"My child! It is a luxury!" cried the countess. "I shall feel wicked."

"Perhaps it will be nice to feel wicked for once," Ruth said, feeling a little choke in her throat.

She drew from concealment her own contribution to the "feast"—several lumps of sugar.

"Do not fear," she added, smiling. "None of the poor poilus are deprived. This is from my own private store. I wish there was more of it, but I can't resist giving a lump now and then to the village children. They are so hungry for it. They call me 'Mam'zelle Sucre'."

"And I would bring you cream often, Madame," Henriette hastened to add, "but our good old Lally died, you know, and the little cow does not give much milk as yet, and it is not as rich. Oh! if that werwolf had not appeared to us! You remember, Mademoiselle Ruth? Then old Lally died at once," and the French girl nodded her head vigorously, being fully convinced of the truth of the old superstition.

The countess flushed and then paled, but nobody but Ruth noticed this. The American girl watched her hostess covertly.
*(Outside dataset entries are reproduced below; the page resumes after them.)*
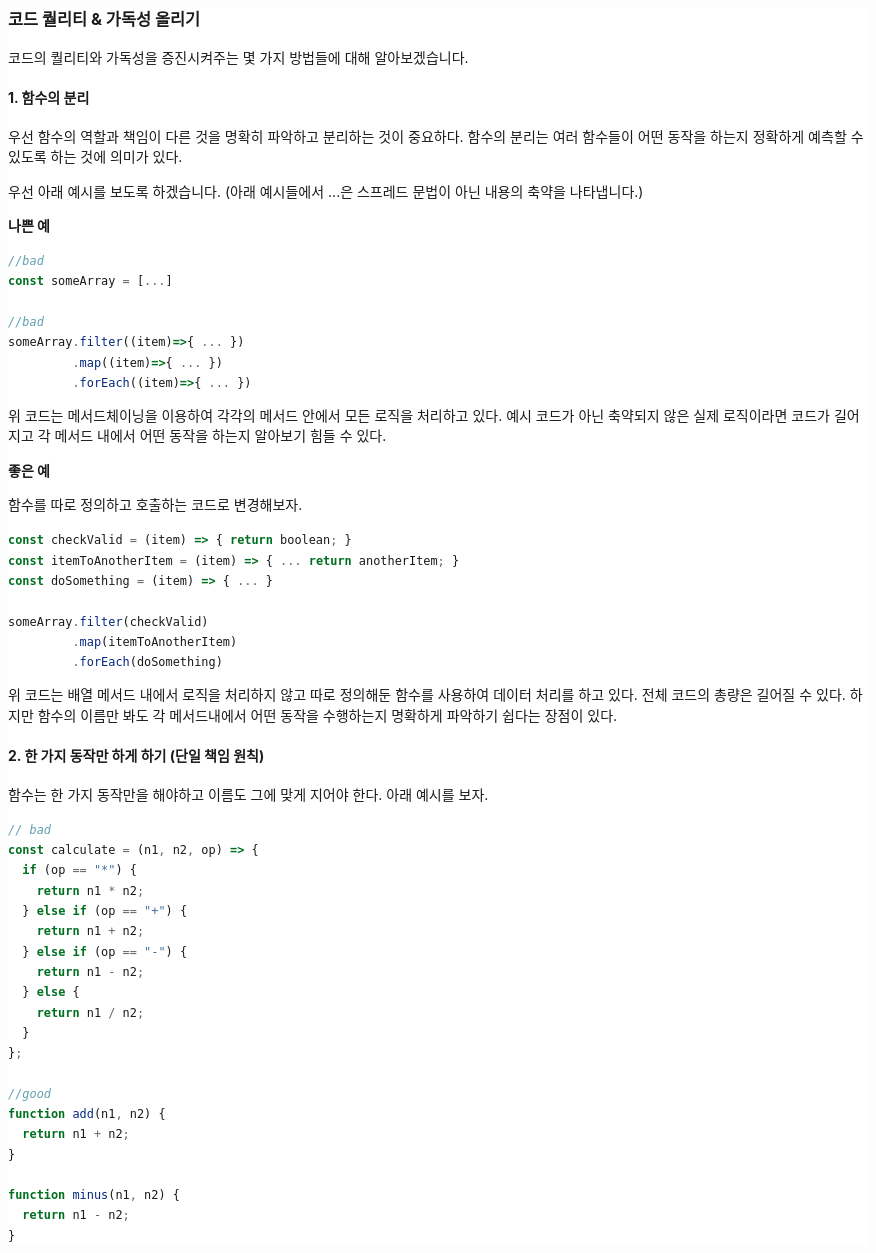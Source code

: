 ### 코드 퀄리티 & 가독성 올리기

코드의 퀄리티와 가독성을 증진시켜주는 몇 가지 방법들에 대해 알아보겠습니다.

#### 1. 함수의 분리

우선 함수의 역할과 책임이 다른 것을 명확히 파악하고 분리하는 것이 중요하다. 함수의 분리는 여러 함수들이 어떤 동작을 하는지 정확하게 예측할 수 있도록 하는 것에 의미가 있다.

우선 아래 예시를 보도록 하겠습니다. (아래 예시들에서 ...은 스프레드 문법이 아닌 내용의 축약을 나타냅니다.)

**나쁜 예**

```js
//bad
const someArray = [...]

//bad
someArray.filter((item)=>{ ... })
         .map((item)=>{ ... })
         .forEach((item)=>{ ... })
```

위 코드는 메서드체이닝을 이용하여 각각의 메서드 안에서 모든 로직을 처리하고 있다. 예시 코드가 아닌 축약되지 않은 실제 로직이라면 코드가 길어지고 각 메서드 내에서 어떤 동작을 하는지 알아보기 힘들 수 있다.

**좋은 예**

함수를 따로 정의하고 호출하는 코드로 변경해보자.

```js {1-3}
const checkValid = (item) => { return boolean; }
const itemToAnotherItem = (item) => { ... return anotherItem; }
const doSomething = (item) => { ... }

someArray.filter(checkValid)
         .map(itemToAnotherItem)
         .forEach(doSomething)
```

위 코드는 배열 메서드 내에서 로직을 처리하지 않고 따로 정의해둔 함수를 사용하여 데이터 처리를 하고 있다. 전체 코드의 총량은 길어질 수 있다. 하지만 함수의 이름만 봐도 각 메서드내에서 어떤 동작을 수행하는지 명확하게 파악하기 쉽다는 장점이 있다.

#### 2. 한 가지 동작만 하게 하기 (단일 책임 원칙)

함수는 한 가지 동작만을 해야하고 이름도 그에 맞게 지어야 한다.
아래 예시를 보자.

```js
// bad
const calculate = (n1, n2, op) => {
  if (op == "*") {
    return n1 * n2;
  } else if (op == "+") {
    return n1 + n2;
  } else if (op == "-") {
    return n1 - n2;
  } else {
    return n1 / n2;
  }
};

//good
function add(n1, n2) {
  return n1 + n2;
}

function minus(n1, n2) {
  return n1 - n2;
}
```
The bare mention of a superstition that had the whole countryside by the throat, disturbed much the countess' self-control.

The next moment there was a step in the hall and then the door opened to admit the same young officer Ruth Fielding had met in the lane—Major Henri Marchand.

"Pardon, Maman," he said, bowing, and speaking to his mother quite like a little boy. "Do I offend?"

"Do come in and have a cup of tea, Henri. There is sugar and real cream—thanks to our two young friends here. You remember our petite Hetty, of course? And this is our very brave Mademoiselle Ruth Fielding, of the American Red Cross. My younger son, Monsieur Henri," the countess said easily.

Major Marchand advanced into the room promptly. To Henriette he bowed with a smile. Ruth put out her hand impulsively, and he bowed low above it and touched his lips to her fingers.